### Required work
Your reply must be the number of lines in the entries that hold the word "regarding", and nothing else.

--- Available records Enclosed Below ---

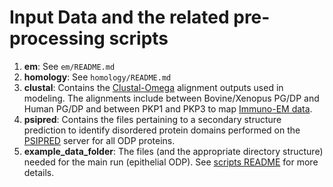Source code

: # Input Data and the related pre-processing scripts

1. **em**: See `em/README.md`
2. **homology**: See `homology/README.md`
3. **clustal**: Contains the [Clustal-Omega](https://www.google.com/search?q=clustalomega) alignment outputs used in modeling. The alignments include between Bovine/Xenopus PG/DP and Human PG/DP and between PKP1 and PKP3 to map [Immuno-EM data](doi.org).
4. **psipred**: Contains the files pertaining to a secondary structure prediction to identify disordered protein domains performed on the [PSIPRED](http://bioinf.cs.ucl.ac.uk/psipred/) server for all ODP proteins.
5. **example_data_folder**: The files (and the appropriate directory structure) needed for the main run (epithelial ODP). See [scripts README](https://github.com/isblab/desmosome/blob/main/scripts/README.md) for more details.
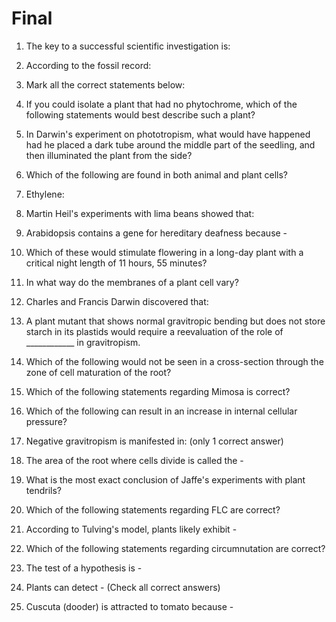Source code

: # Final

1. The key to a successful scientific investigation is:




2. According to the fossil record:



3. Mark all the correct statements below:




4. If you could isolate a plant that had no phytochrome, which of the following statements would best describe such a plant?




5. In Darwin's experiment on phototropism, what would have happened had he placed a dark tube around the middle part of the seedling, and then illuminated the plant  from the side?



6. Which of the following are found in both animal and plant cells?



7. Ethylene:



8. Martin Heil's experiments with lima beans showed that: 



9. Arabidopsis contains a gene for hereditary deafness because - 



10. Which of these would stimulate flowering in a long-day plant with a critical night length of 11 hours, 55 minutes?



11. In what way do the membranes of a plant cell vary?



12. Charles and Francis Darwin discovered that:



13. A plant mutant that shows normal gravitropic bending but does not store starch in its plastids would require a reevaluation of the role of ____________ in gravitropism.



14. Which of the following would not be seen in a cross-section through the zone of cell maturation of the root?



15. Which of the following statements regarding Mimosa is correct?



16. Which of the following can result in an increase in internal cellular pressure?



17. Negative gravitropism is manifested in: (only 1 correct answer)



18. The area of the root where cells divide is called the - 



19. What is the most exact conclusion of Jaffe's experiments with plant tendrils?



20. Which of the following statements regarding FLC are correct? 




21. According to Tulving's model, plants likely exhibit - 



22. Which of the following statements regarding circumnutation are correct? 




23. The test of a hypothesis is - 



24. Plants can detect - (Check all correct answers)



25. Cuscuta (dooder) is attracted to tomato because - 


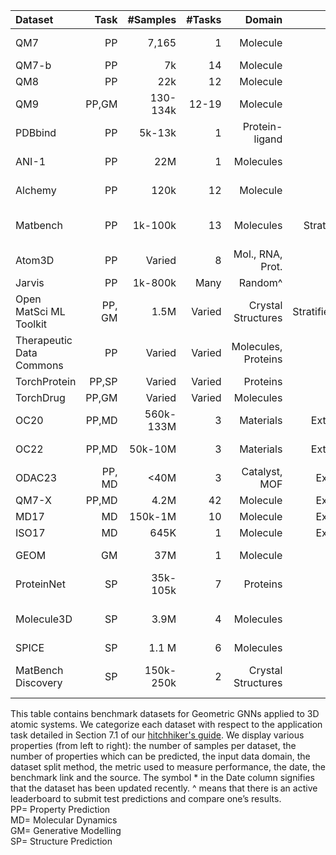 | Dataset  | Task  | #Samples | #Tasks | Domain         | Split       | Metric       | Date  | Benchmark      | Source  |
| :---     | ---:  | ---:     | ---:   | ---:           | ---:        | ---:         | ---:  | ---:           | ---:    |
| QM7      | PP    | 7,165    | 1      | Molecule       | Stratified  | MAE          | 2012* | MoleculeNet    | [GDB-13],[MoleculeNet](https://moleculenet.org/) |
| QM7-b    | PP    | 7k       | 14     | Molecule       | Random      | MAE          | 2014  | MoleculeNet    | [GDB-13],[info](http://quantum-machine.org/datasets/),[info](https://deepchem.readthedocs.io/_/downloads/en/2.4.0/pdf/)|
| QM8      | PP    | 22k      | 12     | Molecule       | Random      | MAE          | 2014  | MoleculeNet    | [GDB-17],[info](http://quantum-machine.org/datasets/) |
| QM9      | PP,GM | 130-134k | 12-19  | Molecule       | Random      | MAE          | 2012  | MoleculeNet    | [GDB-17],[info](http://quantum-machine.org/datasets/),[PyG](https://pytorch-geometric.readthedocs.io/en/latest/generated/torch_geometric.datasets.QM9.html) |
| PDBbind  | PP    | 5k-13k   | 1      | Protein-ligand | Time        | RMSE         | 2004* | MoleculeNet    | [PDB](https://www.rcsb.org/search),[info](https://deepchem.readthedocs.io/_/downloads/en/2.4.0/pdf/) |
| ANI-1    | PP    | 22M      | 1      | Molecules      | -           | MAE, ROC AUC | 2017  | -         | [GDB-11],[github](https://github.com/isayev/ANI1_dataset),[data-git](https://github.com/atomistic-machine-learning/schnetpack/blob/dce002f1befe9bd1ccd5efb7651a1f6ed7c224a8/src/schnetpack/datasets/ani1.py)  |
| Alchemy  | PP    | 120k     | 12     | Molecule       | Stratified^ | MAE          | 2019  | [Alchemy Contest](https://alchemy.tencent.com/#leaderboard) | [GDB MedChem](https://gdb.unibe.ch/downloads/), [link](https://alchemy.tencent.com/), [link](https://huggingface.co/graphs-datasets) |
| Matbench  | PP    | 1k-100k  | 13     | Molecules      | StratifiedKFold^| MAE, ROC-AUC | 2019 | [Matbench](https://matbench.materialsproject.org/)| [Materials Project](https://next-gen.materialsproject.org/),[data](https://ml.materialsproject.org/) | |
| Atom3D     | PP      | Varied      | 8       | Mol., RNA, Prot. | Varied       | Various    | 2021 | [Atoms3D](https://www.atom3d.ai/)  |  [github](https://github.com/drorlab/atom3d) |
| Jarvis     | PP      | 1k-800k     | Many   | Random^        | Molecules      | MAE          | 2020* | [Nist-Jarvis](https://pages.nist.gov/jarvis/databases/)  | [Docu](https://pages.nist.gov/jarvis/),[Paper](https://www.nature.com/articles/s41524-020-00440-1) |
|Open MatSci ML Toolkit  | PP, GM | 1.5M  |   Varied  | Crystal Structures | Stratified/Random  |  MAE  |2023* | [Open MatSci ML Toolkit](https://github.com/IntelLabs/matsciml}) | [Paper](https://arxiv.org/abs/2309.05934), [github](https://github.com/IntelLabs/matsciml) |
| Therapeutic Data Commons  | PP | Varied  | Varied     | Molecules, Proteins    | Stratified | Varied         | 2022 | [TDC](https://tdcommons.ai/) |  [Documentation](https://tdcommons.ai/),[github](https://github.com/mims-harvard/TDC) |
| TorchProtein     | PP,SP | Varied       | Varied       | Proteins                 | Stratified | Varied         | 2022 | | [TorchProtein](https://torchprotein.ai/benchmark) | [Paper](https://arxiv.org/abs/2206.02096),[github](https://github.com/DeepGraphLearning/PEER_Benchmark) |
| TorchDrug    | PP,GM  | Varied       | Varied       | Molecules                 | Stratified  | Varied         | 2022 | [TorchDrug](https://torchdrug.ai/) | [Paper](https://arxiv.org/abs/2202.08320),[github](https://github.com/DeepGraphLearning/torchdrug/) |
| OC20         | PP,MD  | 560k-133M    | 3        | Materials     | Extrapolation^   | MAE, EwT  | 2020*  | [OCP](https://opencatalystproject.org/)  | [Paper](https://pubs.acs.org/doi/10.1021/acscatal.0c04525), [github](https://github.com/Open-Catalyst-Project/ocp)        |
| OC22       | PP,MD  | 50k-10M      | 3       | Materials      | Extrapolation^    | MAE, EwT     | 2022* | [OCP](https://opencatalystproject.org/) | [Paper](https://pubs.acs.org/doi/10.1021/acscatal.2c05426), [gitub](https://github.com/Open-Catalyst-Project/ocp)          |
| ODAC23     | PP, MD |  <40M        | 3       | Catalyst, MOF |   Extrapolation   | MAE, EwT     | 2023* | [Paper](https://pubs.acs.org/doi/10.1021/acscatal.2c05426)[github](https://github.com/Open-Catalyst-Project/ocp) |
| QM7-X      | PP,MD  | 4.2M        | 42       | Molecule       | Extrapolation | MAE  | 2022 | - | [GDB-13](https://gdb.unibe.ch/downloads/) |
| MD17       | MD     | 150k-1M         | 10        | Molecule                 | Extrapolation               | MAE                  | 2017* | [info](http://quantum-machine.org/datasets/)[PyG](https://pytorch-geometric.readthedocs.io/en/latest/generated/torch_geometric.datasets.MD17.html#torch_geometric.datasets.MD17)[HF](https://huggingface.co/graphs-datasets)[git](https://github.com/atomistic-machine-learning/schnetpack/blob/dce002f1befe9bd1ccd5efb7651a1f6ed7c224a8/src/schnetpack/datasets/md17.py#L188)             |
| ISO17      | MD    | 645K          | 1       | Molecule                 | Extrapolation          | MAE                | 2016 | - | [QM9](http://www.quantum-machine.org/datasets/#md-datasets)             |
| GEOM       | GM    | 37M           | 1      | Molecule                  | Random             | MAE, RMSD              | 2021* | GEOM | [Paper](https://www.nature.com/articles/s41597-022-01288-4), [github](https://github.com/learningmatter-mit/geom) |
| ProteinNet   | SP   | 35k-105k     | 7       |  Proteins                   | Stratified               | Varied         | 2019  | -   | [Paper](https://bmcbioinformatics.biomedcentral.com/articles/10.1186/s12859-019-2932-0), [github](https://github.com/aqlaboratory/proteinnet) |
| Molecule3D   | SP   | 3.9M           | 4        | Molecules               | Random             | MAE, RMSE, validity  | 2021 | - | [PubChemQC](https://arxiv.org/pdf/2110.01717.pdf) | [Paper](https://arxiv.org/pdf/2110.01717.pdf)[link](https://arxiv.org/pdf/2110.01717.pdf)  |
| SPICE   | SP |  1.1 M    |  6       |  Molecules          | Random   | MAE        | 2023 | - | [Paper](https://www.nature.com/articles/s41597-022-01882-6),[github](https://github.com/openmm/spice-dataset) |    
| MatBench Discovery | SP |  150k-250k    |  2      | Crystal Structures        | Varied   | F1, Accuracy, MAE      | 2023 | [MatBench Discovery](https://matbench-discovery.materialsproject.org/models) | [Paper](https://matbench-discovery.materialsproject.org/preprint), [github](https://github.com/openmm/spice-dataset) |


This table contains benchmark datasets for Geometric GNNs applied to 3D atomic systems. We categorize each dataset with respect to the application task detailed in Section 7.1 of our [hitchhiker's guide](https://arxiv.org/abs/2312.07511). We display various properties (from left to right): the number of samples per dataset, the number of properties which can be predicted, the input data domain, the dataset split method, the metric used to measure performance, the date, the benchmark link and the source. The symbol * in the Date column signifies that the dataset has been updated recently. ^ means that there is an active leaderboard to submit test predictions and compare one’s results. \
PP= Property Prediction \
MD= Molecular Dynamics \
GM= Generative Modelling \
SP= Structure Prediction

--- End of Enclosed Available records ---

### Completed task
3